Wednesday, June 29, 2016

AI finally catches up to… cows?

Have you heard the news? Super-intelligent machines are plotting to take all of our jobs during breakfast before deciding over their lunchtime soup and salad whether or not they want to kill us all!
What’s that you say? You want proof - or at least a tiny shred of evidence? Well look no further than this: A "learning robot” managed to escape from it’s fenced-in training area. Surely, this is nothing less than Skynet in the making!
Well. Maybe not quite… You see, the engineer kinda forgot to close (much less lock) the gate. The robot, like any decent overgrown Roomba vacuum cleaner, eventually found it’s way out of its pen and went cavorting around the town... until its battery died while it was in the middle of a nearby street. And then to prove that it wasn’t a fluke, the robot escaped... AGAIN!  (No word on whether or not the gate was closed the second time.)
I confess that I’m being a bit facetious here. I will say that I do believe that technology/AI/automation is reaching a level of sophistication that will eliminate a lot of jobs. I could even see a very real potential for not-quite-smart-enough AI in charge of cars or anti-aircraft lasers causing a real and very serious danger to people. Even more so, it appears that AI may take over defending our skies in the not-too-distant future. 
On the other hand, before I’ll believe that Skynet is coming for me, I’d like to see evidence that robots are doing more than escaping from their pens similar to how cowssheep, and dogs have been giving their owners the slip and even stopping traffic for millennia. There’s at least one 2,000 year old parable in The Bible of sheep performing similar feats, and I imagine there’s other similar stories in ancient literature/historical accounts. 
I’m ready to say that there’s plenty of prior art to go around on this one. 

Monday, June 27, 2016

AI Flight Simulator Defeats 'Top Gun’ Pilots

In a triumph of AI, scientists have built a flight simulator that can consistently beat the best human pilots - even when the humans are given superior [virtual] aircraft.
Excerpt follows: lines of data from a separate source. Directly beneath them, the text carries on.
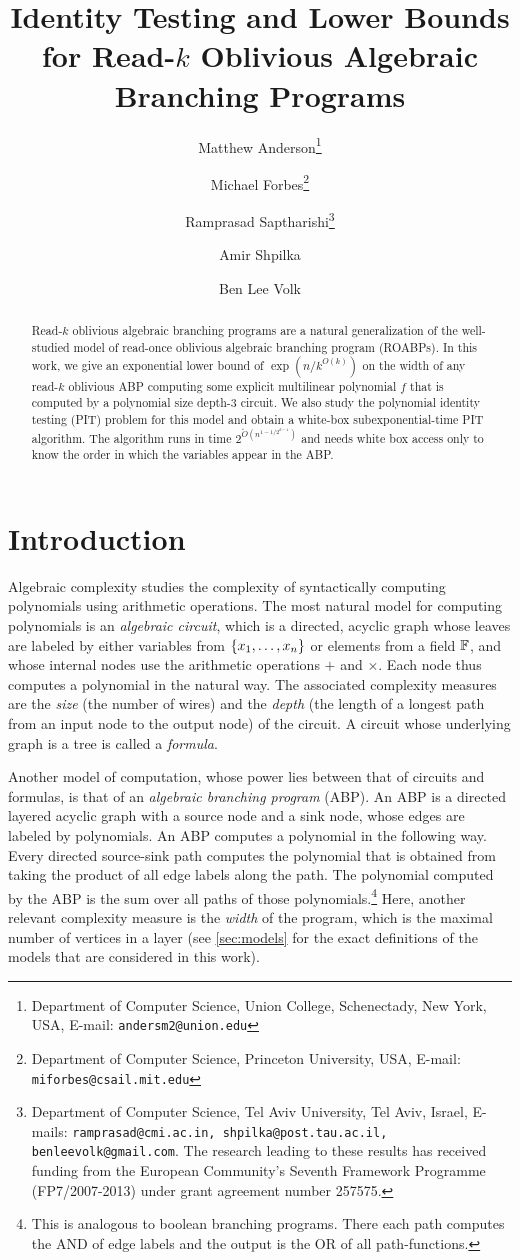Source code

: \documentclass[11pt]{article}
\title{Identity Testing and Lower Bounds for Read-$k$ Oblivious Algebraic Branching Programs%
{\IfFileExists{./sha.tex}{\\\small SHA: }{}}}
\author{
Matthew Anderson\thanks{Department of Computer Science, Union College, Schenectady, New York, USA, E-mail: \texttt{andersm2@union.edu}}%
\and%
Michael Forbes\thanks{Department of Computer Science, Princeton University, USA, E-mail: \texttt{miforbes@csail.mit.edu}}%
\and%
Ramprasad Saptharishi\thanks{Department of Computer Science, Tel Aviv University, Tel Aviv, Israel, E-mails: \texttt{ramprasad@cmi.ac.in, shpilka@post.tau.ac.il, benleevolk@gmail.com}. The research leading to these results has received funding from the European Community's Seventh Framework Programme (FP7/2007-2013) under grant agreement number 257575.}%
\and%
Amir Shpilka\samethanks[3]
\and%
Ben Lee Volk\samethanks[3]
}
\begin{document}
\maketitle

\begin{abstract}
Read-$k$ oblivious algebraic branching programs are a natural generalization of the well-studied model of read-once oblivious algebraic branching program (ROABPs). In this work, we give an exponential lower bound of $\exp(n/k^{O(k)})$ on the width of any read-$k$ oblivious ABP computing some explicit multilinear polynomial $f$ that is computed by a polynomial size depth-$3$ circuit. We also study the polynomial identity testing (PIT) problem for this model and obtain a white-box subexponential-time PIT algorithm. The algorithm runs in time $2^{\tilde{O}(n^{1-1/2^{k-1}})}$ and needs white box access only to know the order in which the variables appear in the ABP.

\end{abstract}

\thispagestyle{empty}
\newpage
{}


\section{Introduction}
\label{sec:intro}

Algebraic complexity studies the complexity of syntactically computing polynomials using arithmetic operations. The most natural model for computing polynomials is an {\em algebraic circuit}, which is a directed, acyclic graph whose leaves are labeled by either variables from $\left\{ x_1, \ldots, x_n \right\}$ or elements from a field $\F$, and whose internal nodes use the arithmetic operations $+$ and $\times$. Each node thus computes a polynomial in the natural way. The associated complexity measures are the {\em size} (the number of wires) and the {\em depth} (the length of a longest path from an input node to the output node) of the circuit. A circuit whose underlying graph is a tree is called a {\em formula}.

Another model of computation, whose power lies between that of circuits and formulas, is that of an {\em algebraic branching program} (ABP). An ABP is a directed layered acyclic graph with a source node and a sink node, whose edges are labeled by polynomials. An ABP  computes a polynomial in the following way. Every directed source-sink path computes the polynomial that is obtained from taking the product of all edge labels along the path. The polynomial computed by the ABP is the sum over all paths of those polynomials.\footnote{This is analogous to boolean branching programs. There each path computes the AND of edge labels and the output is the OR of all path-functions.} Here, another relevant complexity measure is the {\em width} of the program, which is the maximal number of vertices in a layer (see \autoref{sec:models} for the exact definitions of the models that are considered in this work).
\end{document}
What’s more, the AI used only a $500 low-end consumer grade computer. 
This is a significant advance in technology. It’s sure to be replicated by military powers all over the world, and I’ll go out on a limb and say that it greatly increases the odds that one day human fighter pilots will be mostly [if not completely] replaced by drones. 
How is this done? Well, first let’s talk about how modern “dogfights" work. Basically, they don’t - and they really haven’t since Vietnam. Aircraft combat today has a 100-mile range and is called “Beyond Visual Range” combat.  In fact, United States General Normal Schwarzkopf was quoted as saying “During the first three days of the war, when control of the air was greatly contested, what it basically amounted to was the Iraqi aircraft would take off, pull up their landing gear, and blow up.”
That said, air combat is something that can be essentially be reduced to a math problem. There are only so many possible changes in speed and direction that a pilot can make, and BVR combat becomes a math problem. In other words, you want to get within range, fire a missile, and get out in a way that makes the other guy go boom without your plane going boom. Computers are better at such math than people are. 
I would say that this does raise a very legitimate moral/legal/ethical debate about whether/how to let machines make kill decisions - and despite my personal preferences, I could see legitimate arguments on both sides of the issue. I wouldn’t trust this machine to make any sort of decision on who to go to war with, and I don’t think it means that Skynet or the Singularity is imminent. 

Tuesday, June 14, 2016

Umpires, Farmers, and Ranchers

Question: What do a baseball umpire, a farmer, and a rancher all have in common?
Answer: all three have repetitive jobs that can be automated and done by machines that don’t get tired and don’t care much about work-life balance.
Complaining/protestingtrying to hold back the technology, and/or demanding an increase in the minimum wage don’t seem like solutions that scale very well.
On the other hand, learning enough about technology, programming, and/or AI so that you can solve problems yourself does seem like it would scale... Unless of course you agree with Charles H. Duell, who famously claimed (in 1899) that "Everything that can be invented has been invented."